Salt Lake City based Experticity has launched its social network that champions 'real life' influencers.
The company wants to encourage a "more trusted, authentic approach" to identifying and rewarding individuals whose real-world credentials make them "highly influential face-to-face, and online".
The unpaid community aims to encourage more credible and authentic influencer marketing--especially in response to recent concerns that the industry is breaking FTC rules.
The Experticity app, available for Android and iOS, is designed for individuals who can prove they have credentials that demonstrate expertise. The company says that there are over one million active influencers and online storytellers on the site.
There are individuals who help consumers find what to buy, or are "inspiring online storytellers". Brands can tap into this group of real-life influencers who drive what consumers purchase every day.
Category influencers can get connected with brands, receive insider content and access to new products. The app also provides experts a way to find other individuals, share experiences and suggest products.
Through Experticity, brands are not allowed to pay community members for product endorsements. The company says that this preserves the trusted connection between the members, and their final recommendation to the consumer.
Brands are able to connect to influencers by providing through insider product content. They can also work with experts to co-create content for their latest campaigns, and give experts first-hand experience with their products.
The company has signed up over 750 consumer brands, including: The North Face, Dyson, and Quicksilver to work with its influencers. Third party data from Keller Fay verified the impact these experts have on steering consumer buying decisions.

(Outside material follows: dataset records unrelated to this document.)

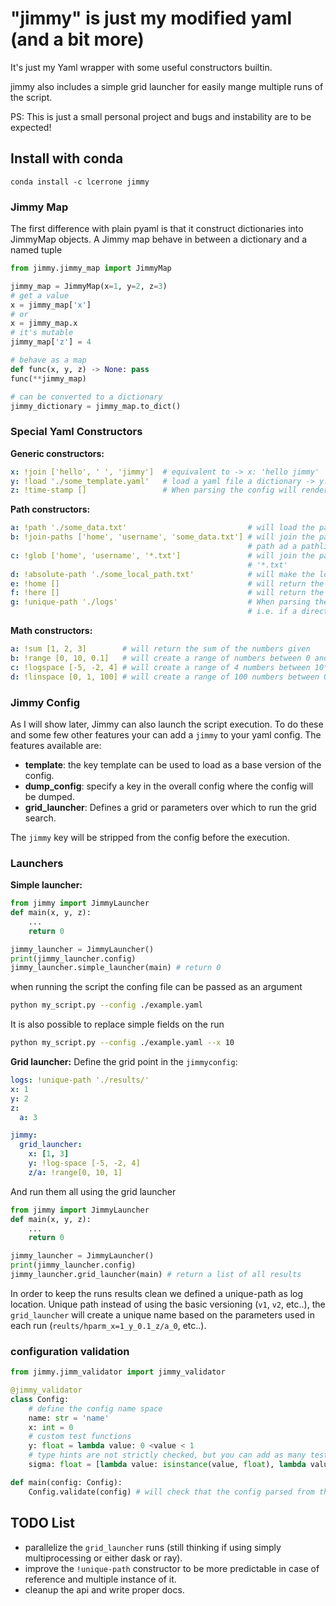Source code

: # "jimmy" is just my modified yaml (and a bit more)
It's just my Yaml wrapper with some useful constructors builtin.

jimmy also includes a simple grid launcher for easily mange multiple runs of the script. 

PS: This is just a small personal project and bugs and instability are to be expected!

## Install with conda
```
conda install -c lcerrone jimmy
```

### Jimmy Map
The first difference with plain pyaml is that it construct dictionaries into JimmyMap objects. 
A Jimmy map behave in between a dictionary and a named tuple
```python
from jimmy.jimmy_map import JimmyMap

jimmy_map = JimmyMap(x=1, y=2, z=3)
# get a value
x = jimmy_map['x']
# or 
x = jimmy_map.x
# it's mutable
jimmy_map['z'] = 4

# behave as a map 
def func(x, y, z) -> None: pass
func(**jimmy_map)

# can be converted to a dictionary
jimmy_dictionary = jimmy_map.to_dict()
```
### Special Yaml Constructors
**Generic constructors:**
```yaml
x: !join ['hello', ' ', 'jimmy']  # equivalent to -> x: 'hello jimmy'
y: !load './some_template.yaml'   # load a yaml file a dictionary -> y: {...}
z: !time-stamp []                 # When parsing the config will render the time as 
```
**Path constructors:**
```yaml
a: !path './some_data.txt'                           # will load the path ad a pathlib.Path object
b: !join-paths ['home', 'username', 'some_data.txt'] # will join the path 'home/username/some_data.txt' and load the
                                                     # path ad a pathlib.Path object
c: !glob ['home', 'username', '*.txt']               # will join the path 'home/username/*' and load all file matching
                                                     # '*.txt'
d: !absolute-path './some_local_path.txt'            # will make the local path absolute
e: !home []                                          # will return the home path
f: !here []                                          # will return the path of the current yaml being loaded
g: !unique-path './logs'                             # When parsing the config will to ensure a unique name, 
                                                     # i.e. if a directory called logs exists it will be called /logs_v1
```
**Math constructors:**
```yaml
a: !sum [1, 2, 3]        # will return the sum of the numbers given
b: !range [0, 10, 0.1]   # will create a range of numbers between 0 and 10 with step of .1
c: !logspace [-5, -2, 4] # will create a range of 4 numbers between 10**-5 and 10**2
d: !linspace [0, 1, 100] # will create a range of 100 numbers between 0 and 1
```
### Jimmy Config
As I will show later, Jimmy can also launch the script execution. To do these and some few other 
features your can add a `jimmy` to your yaml config.
The features available are:
- **template**: the key template can be used to load as a base version of the config.
- **dump_config**: specify a key in the overall config where the config will be dumped.
- **grid_launcher**: Defines a grid or parameters over which to run the grid search.

The `jimmy` key will be stripped from the config before the execution.

### Launchers 
**Simple launcher:**
```python
from jimmy import JimmyLauncher
def main(x, y, z):
    ...
    return 0

jimmy_launcher = JimmyLauncher()
print(jimmy_launcher.config)
jimmy_launcher.simple_launcher(main) # return 0
```
when running the script the confing file can be passed as an argument
```bash
python my_script.py --config ./example.yaml
```
It is also possible to replace simple fields on the run 
```bash
python my_script.py --config ./example.yaml --x 10 
```

**Grid launcher:**
Define the grid point in the `jimmyconfig`:
```yaml
logs: !unique-path './results/'
x: 1
y: 2
z:
  a: 3 

jimmy:
  grid_launcher:
    x: [1, 3]
    y: !log-space [-5, -2, 4]
    z/a: !range[0, 10, 1]
```
And run them all using the grid launcher 
```python
from jimmy import JimmyLauncher
def main(x, y, z):
    ...
    return 0

jimmy_launcher = JimmyLauncher()
print(jimmy_launcher.config)
jimmy_launcher.grid_launcher(main) # return a list of all results
```

In order to keep the runs results clean we defined a unique-path as log location.
Unique path instead of using the basic versioning (`v1`, `v2`, etc..), the `grid_launcher` will create a
unique name based on the parameters used in each run (`reults/hparm_x=1_y_0.1_z/a_0`, etc..).

### configuration validation
```python
from jimmy.jimm_validator import jimmy_validator

@jimmy_validator
class Config:
    # define the config name space
    name: str = 'name'
    x: int = 0
    # custom test functions
    y: float = lambda value: 0 <value < 1
    # type hints are not strictly checked, but you can add as many tests as you wish
    sigma: float = [lambda value: isinstance(value, float), lambda value: 0 <value < 5]

def main(config: Config):
    Config.validate(config) # will check that the config parsed from the yaml file will fit the required parameters

```

## TODO List
* parallelize the `grid_launcher` runs (still thinking if using simply multiprocessing or either dask or ray).
* improve the `!unique-path` constructor to be more predictable in case of reference and multiple instance of it.
* cleanup the api and write proper docs.   
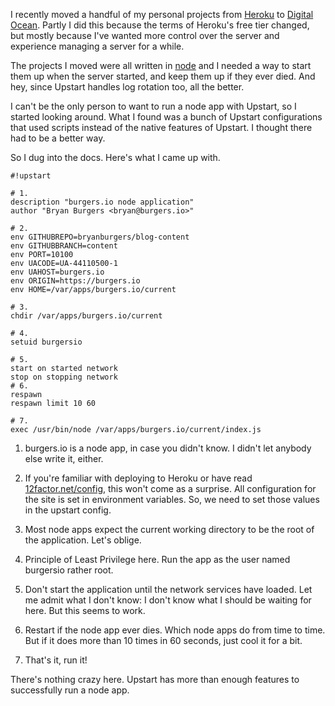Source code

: I recently moved a handful of my personal projects from [Heroku][heroku] to
[Digital Ocean][doref]. Partly I did this because the terms of Heroku's free
tier changed, but mostly because I've wanted more control over the server and
experience managing a server for a while.

The projects I moved were all written in [node][node] and I needed a way to
start them up when the server started, and keep them up if they ever died. And
hey, since Upstart handles log rotation too, all the better.

I can't be the only person to want to run a node app with Upstart, so I
started looking around. What I found was a bunch of Upstart configurations
that used scripts instead of the native features of Upstart. I thought there
had to be a better way.

So I dug into the docs. Here's what I came up with.

```
#!upstart

# 1.
description "burgers.io node application"
author "Bryan Burgers <bryan@burgers.io>"

# 2.
env GITHUBREPO=bryanburgers/blog-content
env GITHUBBRANCH=content
env PORT=10100
env UACODE=UA-44110500-1
env UAHOST=burgers.io
env ORIGIN=https://burgers.io
env HOME=/var/apps/burgers.io/current

# 3.
chdir /var/apps/burgers.io/current

# 4.
setuid burgersio

# 5.
start on started network
stop on stopping network
# 6.
respawn
respawn limit 10 60

# 7.
exec /usr/bin/node /var/apps/burgers.io/current/index.js
```

1. burgers.io is a node app, in case you didn't know. I didn't let anybody
   else write it, either.

2. If you're familiar with deploying to Heroku or have read
   [12factor.net/config][12factor], this won't come as a surprise. All
   configuration for the site is set in environment variables. So, we need to
   set those values in the upstart config.

3. Most node apps expect the current working directory to be the root of the
   application. Let's oblige.

4. Principle of Least Privilege here. Run the app as the user named burgersio
   rather root.

5. Don't start the application until the network services have loaded. Let me
   admit what I don't know: I don't know what I should be waiting for here.
   But this seems to work.

6. Restart if the node app ever dies. Which node apps do from time to time.
   But if it does more than 10 times in 60 seconds, just cool it for a bit.

7. That's it, run it!

There's nothing crazy here. Upstart has more than enough features to
successfully run a node app.

[heroku]: https://heroku.com
[doref]: https://www.digitalocean.com/?refcode=5842be4f2de8
[node]: https://nodejs.org/
[12factor]: http://12factor.net/config
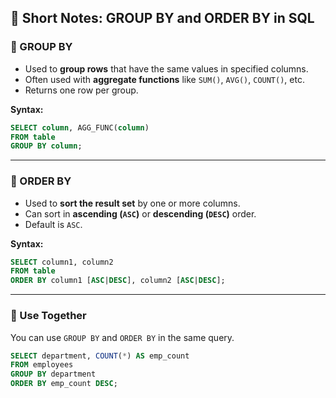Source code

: ## 📘 Short Notes: GROUP BY and ORDER BY in SQL

### 🔹 GROUP BY
- Used to **group rows** that have the same values in specified columns.
- Often used with **aggregate functions** like `SUM()`, `AVG()`, `COUNT()`, etc.
- Returns one row per group.

**Syntax:**
```sql
SELECT column, AGG_FUNC(column)
FROM table
GROUP BY column;
```

---

### 🔹 ORDER BY
- Used to **sort the result set** by one or more columns.
- Can sort in **ascending (`ASC`)** or **descending (`DESC`)** order.
- Default is `ASC`.

**Syntax:**
```sql
SELECT column1, column2
FROM table
ORDER BY column1 [ASC|DESC], column2 [ASC|DESC];
```

---

### 🔁 Use Together
You can use `GROUP BY` and `ORDER BY` in the same query.

```sql
SELECT department, COUNT(*) AS emp_count
FROM employees
GROUP BY department
ORDER BY emp_count DESC;
```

It found that on average, Experticity influencers have 22 times more conversations that involve product recommendations than any typical person. 82 percent of consumers actually purchased as a result.
Tom Stockham, CEO of Experticity said: "We've all had that great experience where someone who's passionate and knowledgeable inspired us to find that perfect product.
These individuals have earned your trust because of where they work, what they know and what they own. Consumers and brands seek them out because ultimately, people trust people".
If the industry stops taking shortcuts to earn consumers' trust, pseudo-influencers with disengaged twitter followers and undisclosed blogger endorsements will drive us further and further away from brands.
Perhaps is is time for us to connect with influencers whose passion, experience and knowledge make them the trusted source for recommendations about what to buy.